*The records*
+ + + + +
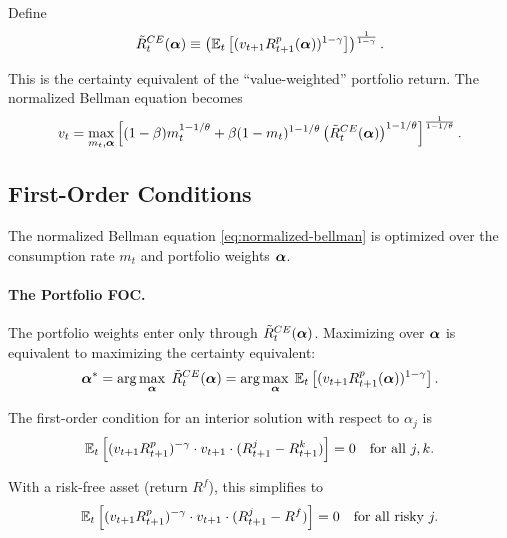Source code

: Define
\begin{equation}
\tilde{R}_t^{CE}(\balpha) \equiv \left( \E_t\left[ (v_{t+1} R_{t+1}^p(\balpha))^{1-\gamma} \right] \right)^{\frac{1}{1-\gamma}}.
\label{eq:ce-return-normalized}
\end{equation}

This is the certainty equivalent of the ``value-weighted'' portfolio return. The normalized Bellman equation becomes
\begin{equation}
v_t = \max_{m_t, \balpha} \left[ (1-\beta) m_t^{1-1/\theta} + \beta (1-m_t)^{1-1/\theta} \left( \tilde{R}_t^{CE}(\balpha) \right)^{1-1/\theta} \right]^{\frac{1}{1-1/\theta}}.
\label{eq:bellman-with-ce}
\end{equation}

\subsection{First-Order Conditions}
\label{subsec:foc}

The normalized Bellman equation \eqref{eq:normalized-bellman} is optimized over the consumption rate $m_t$ and portfolio weights $\balpha$.

\paragraph{The Portfolio FOC.}

The portfolio weights enter only through $\tilde{R}_t^{CE}(\balpha)$. Maximizing over $\balpha$ is equivalent to maximizing the certainty equivalent:
\begin{equation}
\balpha\opt = \arg\max_{\balpha} \; \tilde{R}_t^{CE}(\balpha) = \arg\max_{\balpha} \; \E_t\left[ (v_{t+1} R_{t+1}^p(\balpha))^{1-\gamma} \right].
\label{eq:portfolio-foc-max}
\end{equation}

The first-order condition for an interior solution with respect to $\alpha_j$ is
\begin{equation}
\E_t\left[ (v_{t+1} R_{t+1}^p)^{-\gamma} \cdot v_{t+1} \cdot (R_{t+1}^j - R_{t+1}^k) \right] = 0 \quad \text{for all } j, k.
\label{eq:portfolio-foc}
\end{equation}

With a risk-free asset (return $R^f$), this simplifies to
\begin{equation}
\E_t\left[ (v_{t+1} R_{t+1}^p)^{-\gamma} \cdot v_{t+1} \cdot (R_{t+1}^j - R^f) \right] = 0 \quad \text{for all risky } j.
\label{eq:portfolio-foc-riskfree}
\end{equation}

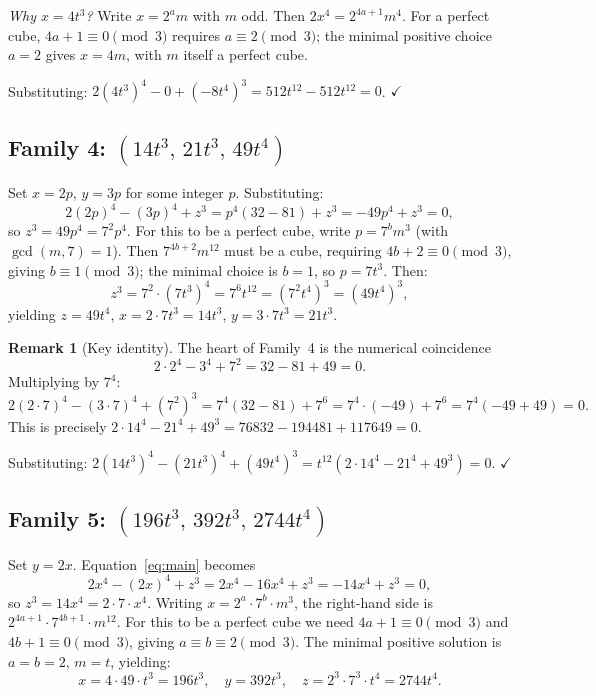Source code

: \documentclass[12pt,a4paper]{article}
\theoremstyle{definition}
\newtheorem{remark}[theorem]{Remark}
\begin{document}
\noindent \textit{Why $x = 4t^3$?}\quad
Write $x = 2^a m$ with $m$ odd.  Then $2x^4 = 2^{4a+1} m^4$.  For a perfect cube,
$4a+1 \equiv 0 \pmod{3}$ requires $a \equiv 2 \pmod{3}$; the minimal positive choice
$a = 2$ gives $x = 4m$, with $m$ itself a perfect cube.

\noindent Substituting: $2(4t^3)^4 - 0 + (-8t^4)^3 = 512t^{12} - 512t^{12} = 0$. $\checkmark$

\subsection{Family 4: \texorpdfstring{$(14t^3,\, 21t^3,\, 49t^4)$}{(14t³,21t³,49t⁴)}}

Set $x = 2p$, $y = 3p$ for some integer $p$.  Substituting:
\[
  2(2p)^4 - (3p)^4 + z^3 = p^4(32 - 81) + z^3 = -49p^4 + z^3 = 0,
\]
so $z^3 = 49p^4 = 7^2 p^4$.  For this to be a perfect cube, write $p = 7^b m^3$
(with $\gcd(m, 7) = 1$).  Then $7^{4b+2} m^{12}$ must be a cube, requiring
$4b + 2 \equiv 0 \pmod{3}$, giving $b \equiv 1 \pmod{3}$; the minimal choice is $b = 1$,
so $p = 7t^3$.  Then:
\[
  z^3 = 7^2 \cdot (7t^3)^4 = 7^6 t^{12} = (7^2 t^4)^3 = (49t^4)^3,
\]
yielding $z = 49t^4$, $x = 2 \cdot 7t^3 = 14t^3$, $y = 3 \cdot 7t^3 = 21t^3$.

\begin{remark}[Key identity]
  The heart of Family~4 is the numerical coincidence
  \[
    2 \cdot 2^4 - 3^4 + 7^2 = 32 - 81 + 49 = 0.
  \]
  Multiplying by $7^4$:
  \[
    2(2\cdot 7)^4 - (3\cdot 7)^4 + (7^2)^3
    = 7^4(32 - 81) + 7^6
    = 7^4 \cdot (-49) + 7^6
    = 7^4(-49 + 49) = 0.
  \]
  This is precisely $2\cdot 14^4 - 21^4 + 49^3 = 76832 - 194481 + 117649 = 0$.
\end{remark}

\noindent Substituting: $2(14t^3)^4 - (21t^3)^4 + (49t^4)^3 = t^{12}(2\cdot 14^4 - 21^4 + 49^3) = 0$. $\checkmark$

\subsection{Family 5: \texorpdfstring{$(196t^3,\, 392t^3,\, 2744t^4)$}{(196t³,392t³,2744t⁴)}}

Set $y = 2x$.  Equation~\eqref{eq:main} becomes
\[
  2x^4 - (2x)^4 + z^3 = 2x^4 - 16x^4 + z^3 = -14x^4 + z^3 = 0,
\]
so $z^3 = 14x^4 = 2\cdot 7\cdot x^4$.  Writing $x = 2^a\cdot 7^b\cdot m^3$, the
right-hand side is $2^{4a+1}\cdot 7^{4b+1}\cdot m^{12}$.  For this to be a perfect
cube we need $4a+1\equiv 0\pmod 3$ and $4b+1\equiv 0\pmod 3$, giving $a\equiv b\equiv 2\pmod 3$.
The minimal positive solution is $a=b=2$, $m=t$, yielding:
\[
  x = 4\cdot 49\cdot t^3 = 196t^3,\quad
  y = 392t^3,\quad
  z = 2^3 \cdot 7^3 \cdot t^4 = 2744t^4.
\]
\end{document}
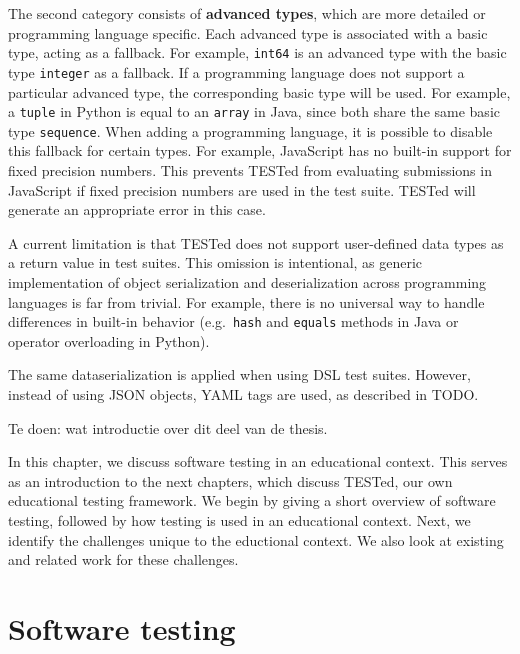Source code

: \documentclass[../main]{subfiles}
\begin{document}
The second category consists of \textbf{advanced types}, which are more detailed or programming language specific.
Each advanced type is associated with a basic type, acting as a fallback.
For example, \texttt{int64} is an advanced type with the basic type \texttt{integer} as a fallback.
If a programming language does not support a particular advanced type, the corresponding basic type will be used.
For example, a \texttt{tuple} in Python is equal to an \texttt{array} in Java, since both share the same basic type \texttt{sequence}.
When adding a programming language, it is possible to disable this fallback for certain types.
For example, JavaScript has no built-in support for fixed precision numbers.
This prevents TESTed from evaluating submissions in JavaScript if fixed precision numbers are used in the test suite.
TESTed will generate an appropriate error in this case.

A current limitation is that TESTed does not support user-defined data types as a return value in test suites.
This omission is intentional, as generic implementation of object serialization and deserialization across programming languages is far from trivial.
For example, there is no universal way to handle differences in built-in behavior (e.g.\ \texttt{hash} and \texttt{equals} methods in Java or operator overloading in Python).

The same dataserialization is applied when using DSL test suites.
However, instead of using JSON objects, YAML tags are used, as described in TODO.

Te doen: wat introductie over dit deel van de thesis.

In this chapter, we discuss software testing in an educational context.
This serves as an introduction to the next chapters, which discuss TESTed, our own educational testing framework.
We begin by giving a short overview of software testing, followed by how testing is used in an educational context.
Next, we identify the challenges unique to the eductional context.
We also look at existing and related work for these challenges.

\section{Software testing}
\label{sec:software-testing}
\end{document}
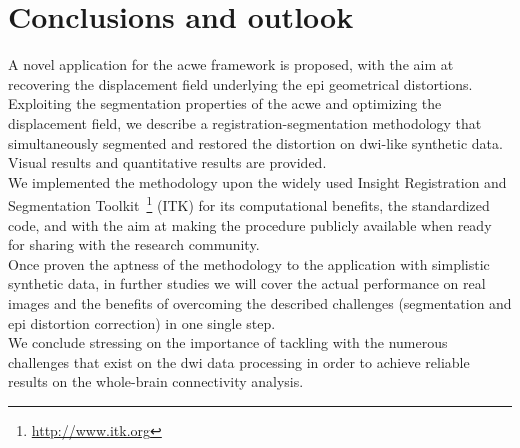 \section{Conclusions and outlook}
\label{sec:conclusion}
%
A novel application for the \gls{acwe} framework is proposed,
with the aim at recovering the displacement field underlying 
the \gls{epi} geometrical distortions. Exploiting the segmentation
properties of the \gls{acwe} and optimizing the displacement
field, we describe a registration-segmentation methodology that
simultaneously segmented and restored the distortion on 
\gls{dwi}-like synthetic data. Visual results and quantitative
results are provided. \\

We implemented the methodology upon the widely used
Insight Registration and Segmentation 
Toolkit~\footnote{\url{http://www.itk.org}} (ITK)
for its computational benefits, the standardized code, and 
with the aim at making the procedure publicly available 
when ready for sharing with the research community.\\

Once proven the aptness of the methodology to the application
with simplistic synthetic data, in further studies we will 
cover the actual performance on real images and the benefits 
of overcoming the described challenges (segmentation and 
\gls{epi} distortion correction) in one single step.\\

We conclude stressing on the importance of tackling with
the numerous challenges that exist on the \gls{dwi} data 
processing in order to achieve reliable results on the
whole-brain connectivity analysis.
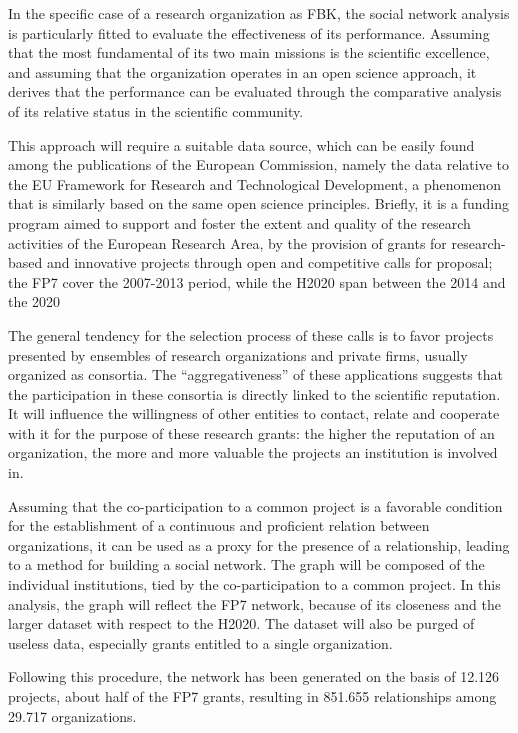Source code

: In the specific case of a research organization as FBK, the social network analysis is particularly fitted to evaluate the effectiveness of its performance. Assuming that the most fundamental of its two main missions is the scientific excellence, and assuming that the organization operates in an open science approach, it derives that the performance can be evaluated through the comparative analysis of its relative status in the scientific community.

This approach will require a suitable data source, which can be easily found among the publications of the European Commission, namely the data relative to the EU Framework for Research and Technological Development, a phenomenon that is similarly based on the same open science principles. Briefly, it is a funding program aimed to support and foster the extent and quality of the research activities of the European Research Area, by the provision of grants for research-based and innovative projects through open and competitive calls for proposal; the FP7 cover the 2007-2013 period, while the H2020 span between the 2014 and the 2020

The general tendency for the selection process of these calls is to favor projects presented by ensembles of research organizations and private firms, usually organized as consortia. The \enquote{aggregativeness} of these applications suggests that the participation in these consortia is directly linked to the scientific reputation. It will influence the willingness of other entities to contact, relate and cooperate with it for the purpose of these research grants: the higher the reputation of an organization, the more and more valuable the projects an institution is involved in.

Assuming that the co-participation to a common project is a favorable condition for the establishment of a continuous and proficient relation between organizations, it can be used as a proxy for the presence of a relationship, leading to a method for building a social network. The graph will be composed of the individual institutions, tied by the co-participation to a common project. In this analysis, the graph will reflect the FP7 network, because of its closeness and the larger dataset with respect to the H2020. The dataset will also be purged of useless data, especially grants entitled to a single organization. 

Following this procedure, the network has been generated on the basis of 12.126 projects, about half of the FP7 grants, resulting in 851.655 relationships among 29.717 organizations.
+ + + + +
*Exercise requirements*
Write out only those lines of the entries that lie between the line containing "The general tendency" and the last line, inclusive, reproducing them exactly.

*Answer for this exercise*
The general tendency for the selection process of these calls is to favor projects presented by ensembles of research organizations and private firms, usually organized as consortia. The \enquote{aggregativeness} of these applications suggests that the participation in these consortia is directly linked to the scientific reputation. It will influence the willingness of other entities to contact, relate and cooperate with it for the purpose of these research grants: the higher the reputation of an organization, the more and more valuable the projects an institution is involved in.

Assuming that the co-participation to a common project is a favorable condition for the establishment of a continuous and proficient relation between organizations, it can be used as a proxy for the presence of a relationship, leading to a method for building a social network. The graph will be composed of the individual institutions, tied by the co-participation to a common project. In this analysis, the graph will reflect the FP7 network, because of its closeness and the larger dataset with respect to the H2020. The dataset will also be purged of useless data, especially grants entitled to a single organization. 

Following this procedure, the network has been generated on the basis of 12.126 projects, about half of the FP7 grants, resulting in 851.655 relationships among 29.717 organizations.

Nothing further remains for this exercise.